Tesi etd-03212016-100146


Tipo di tesi
Tesi di laurea magistrale
Autore
MANDO', BEATRICE
URN
etd-03212016-100146
Titolo
Medea: Fortuna e metamorfosi di un mito nei romanzi di George Eliot
Dipartimento
FILOLOGIA, LETTERATURA E LINGUISTICA
Corso di studi
LINGUE E LETTERATURE MODERNE EUROAMERICANE
Relatori
relatore Prof.ssa Rossi Linguanti, Elena
Parole chiave
  • femminilità
  • vendetta
Data inizio appello
18/04/2016
Consultabilità
Completa
Riassunto
Oggetto del presente lavoro è lo studio del rapporto di George Eliot con i classici e in particolare l’analisi del modo in cui la scrittrice vittoriana rielabora il mito di Medea in tre dei suoi romanzi (Adam Bede, Felix Holt, Daniel Deronda). In Adam Bede il mito emerge attraverso la tematica dell’infanticidio: la protagonista Hetty è la nuova Medea che, come la principessa colchica, viene sedotta e abbandonata da un uomo meschino come Giasone, ovvero Arthur. Hetty, analogamente a Medea, toglie la vita al figlio, ma ci sono delle differenze: rispetto alla principessa colchica, che uccide i figli per vendicare il tradimento e l’abbandono che il marito ha causato, Hetty provoca la morte del figlio per evitare la vergogna e risparmiare al figlio una vita di stenti.
In Felix Holt la figura di Medea si lega alla Woman Question, cioè la questione dell’emancipazione femminile. Il rapporto con il mito si stabilisce attraverso paralleli tematici: Jermyn, che rifiuta Mrs. Transome per sposare un’altra donna, ricorda quanto Giasone fa con Medea; entrambi, non sentendosi in debito verso l’amata, non si fanno scrupoli ad abbandonarla.
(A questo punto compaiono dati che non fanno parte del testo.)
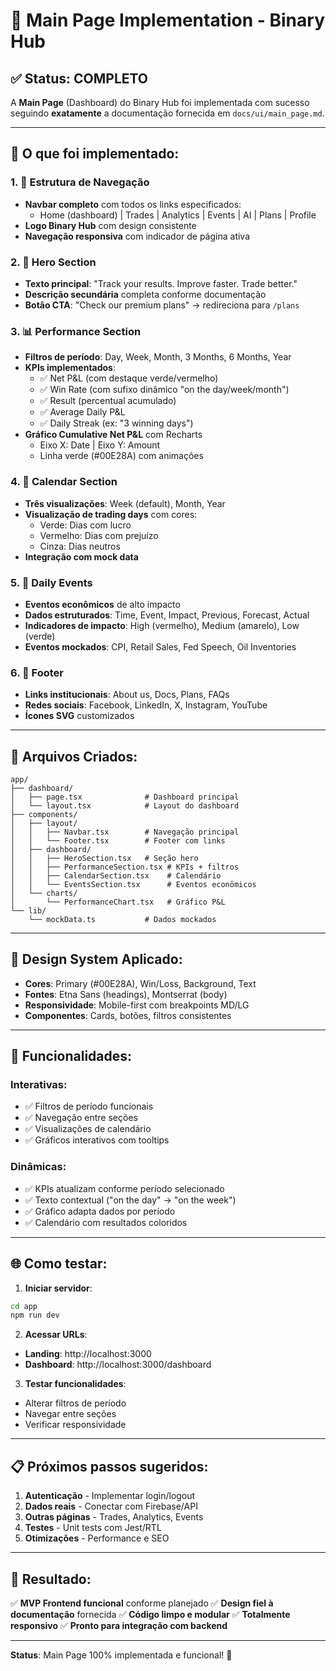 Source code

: # 🎉 Main Page Implementation - Binary Hub

## ✅ Status: **COMPLETO** 

A **Main Page** (Dashboard) do Binary Hub foi implementada com sucesso seguindo **exatamente** a documentação fornecida em `docs/ui/main_page.md`.

---

## 🚀 **O que foi implementado:**

### 1. **📱 Estrutura de Navegação**
- **Navbar completo** com todos os links especificados:
  - Home (dashboard) | Trades | Analytics | Events | AI | Plans | Profile
- **Logo Binary Hub** com design consistente
- **Navegação responsiva** com indicador de página ativa

### 2. **🎯 Hero Section**
- **Texto principal**: "Track your results. Improve faster. Trade better."
- **Descrição secundária** completa conforme documentação
- **Botão CTA**: "Check our premium plans" → redireciona para `/plans`

### 3. **📊 Performance Section**
- **Filtros de período**: Day, Week, Month, 3 Months, 6 Months, Year
- **KPIs implementados**:
  - ✅ Net P&L (com destaque verde/vermelho)
  - ✅ Win Rate (com sufixo dinâmico "on the day/week/month")
  - ✅ Result (percentual acumulado)
  - ✅ Average Daily P&L
  - ✅ Daily Streak (ex: "3 winning days")
- **Gráfico Cumulative Net P&L** com Recharts
  - Eixo X: Date | Eixo Y: Amount
  - Linha verde (#00E28A) com animações

### 4. **📅 Calendar Section**
- **Três visualizações**: Week (default), Month, Year
- **Visualização de trading days** com cores:
  - Verde: Dias com lucro
  - Vermelho: Dias com prejuízo
  - Cinza: Dias neutros
- **Integração com mock data**

### 5. **🔔 Daily Events**
- **Eventos econômicos** de alto impacto
- **Dados estruturados**: Time, Event, Impact, Previous, Forecast, Actual
- **Indicadores de impacto**: High (vermelho), Medium (amarelo), Low (verde)
- **Eventos mockados**: CPI, Retail Sales, Fed Speech, Oil Inventories

### 6. **🔗 Footer**
- **Links institucionais**: About us, Docs, Plans, FAQs
- **Redes sociais**: Facebook, LinkedIn, X, Instagram, YouTube
- **Ícones SVG** customizados

---

## 📂 **Arquivos Criados:**

```
app/
├── dashboard/
│   ├── page.tsx              # Dashboard principal
│   └── layout.tsx            # Layout do dashboard
├── components/
│   ├── layout/
│   │   ├── Navbar.tsx        # Navegação principal
│   │   └── Footer.tsx        # Footer com links
│   ├── dashboard/
│   │   ├── HeroSection.tsx   # Seção hero
│   │   ├── PerformanceSection.tsx # KPIs + filtros
│   │   ├── CalendarSection.tsx    # Calendário
│   │   └── EventsSection.tsx      # Eventos econômicos
│   └── charts/
│       └── PerformanceChart.tsx   # Gráfico P&L
└── lib/
    └── mockData.ts           # Dados mockados
```

---

## 🎨 **Design System Aplicado:**

- **Cores**: Primary (#00E28A), Win/Loss, Background, Text
- **Fontes**: Etna Sans (headings), Montserrat (body)
- **Responsividade**: Mobile-first com breakpoints MD/LG
- **Componentes**: Cards, botões, filtros consistentes

---

## 🔧 **Funcionalidades:**

### **Interativas:**
- ✅ Filtros de período funcionais
- ✅ Navegação entre seções
- ✅ Visualizações de calendário
- ✅ Gráficos interativos com tooltips

### **Dinâmicas:**
- ✅ KPIs atualizam conforme período selecionado
- ✅ Texto contextual ("on the day" → "on the week")
- ✅ Gráfico adapta dados por período
- ✅ Calendário com resultados coloridos

---

## 🌐 **Como testar:**

1. **Iniciar servidor**:
```bash
cd app
npm run dev
```

2. **Acessar URLs**:
- **Landing**: http://localhost:3000
- **Dashboard**: http://localhost:3000/dashboard

3. **Testar funcionalidades**:
- Alterar filtros de período
- Navegar entre seções
- Verificar responsividade

---

## 📋 **Próximos passos sugeridos:**

1. **Autenticação** - Implementar login/logout
2. **Dados reais** - Conectar com Firebase/API
3. **Outras páginas** - Trades, Analytics, Events
4. **Testes** - Unit tests com Jest/RTL
5. **Otimizações** - Performance e SEO

---

## 🎯 **Resultado:**

✅ **MVP Frontend funcional** conforme planejado
✅ **Design fiel à documentação** fornecida
✅ **Código limpo e modular**
✅ **Totalmente responsivo**
✅ **Pronto para integração com backend**

---

**Status**: Main Page 100% implementada e funcional! 🚀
In Daniel Deronda George Eliot lega la ripresa di Medea a due problematiche, la Woman Question e l’esclusione sociale. Il rapporto con il mito viene stabilito da un personaggio (Mr. Vandernoodt), il quale paragona il rapporto che lega Gwendolen, Grandcourt e Lydia a quello tra Creusa, Giasone e Medea. Grandcourt, come Giasone, è diviso tra due donne, ovvero Lydia, la precedente amante, che viene allontanata come succede a Medea, e Gwendolen, che diventa la nuova sposa, come Creusa. Inoltre il parallelo con il mito emerge attraverso la rielaborazione del “dono di morte”: come Medea si vendica inviando a Creusa dei doni avvelenati che le tolgono la vita, così Lydia fa recapitare a Gwendolen i gioielli di Grandcourt che le spettavano di diritto con le nozze e li accompagna con la sua maledizione verso il nuovo matrimonio e la nuova moglie. Il mito emerge poi nuovamente nella seconda parte del romanzo, anche se in modo meno esplicito, e riguarda Gwendolen, Daniel Deronda e Mirah. Daniel, come Giasone, è conteso tra due donne: Gwendolen, che viene rifiutata (come Medea) e Mirah che, come Creusa, Deronda sceglie di sposare per convenienza sociale e politica.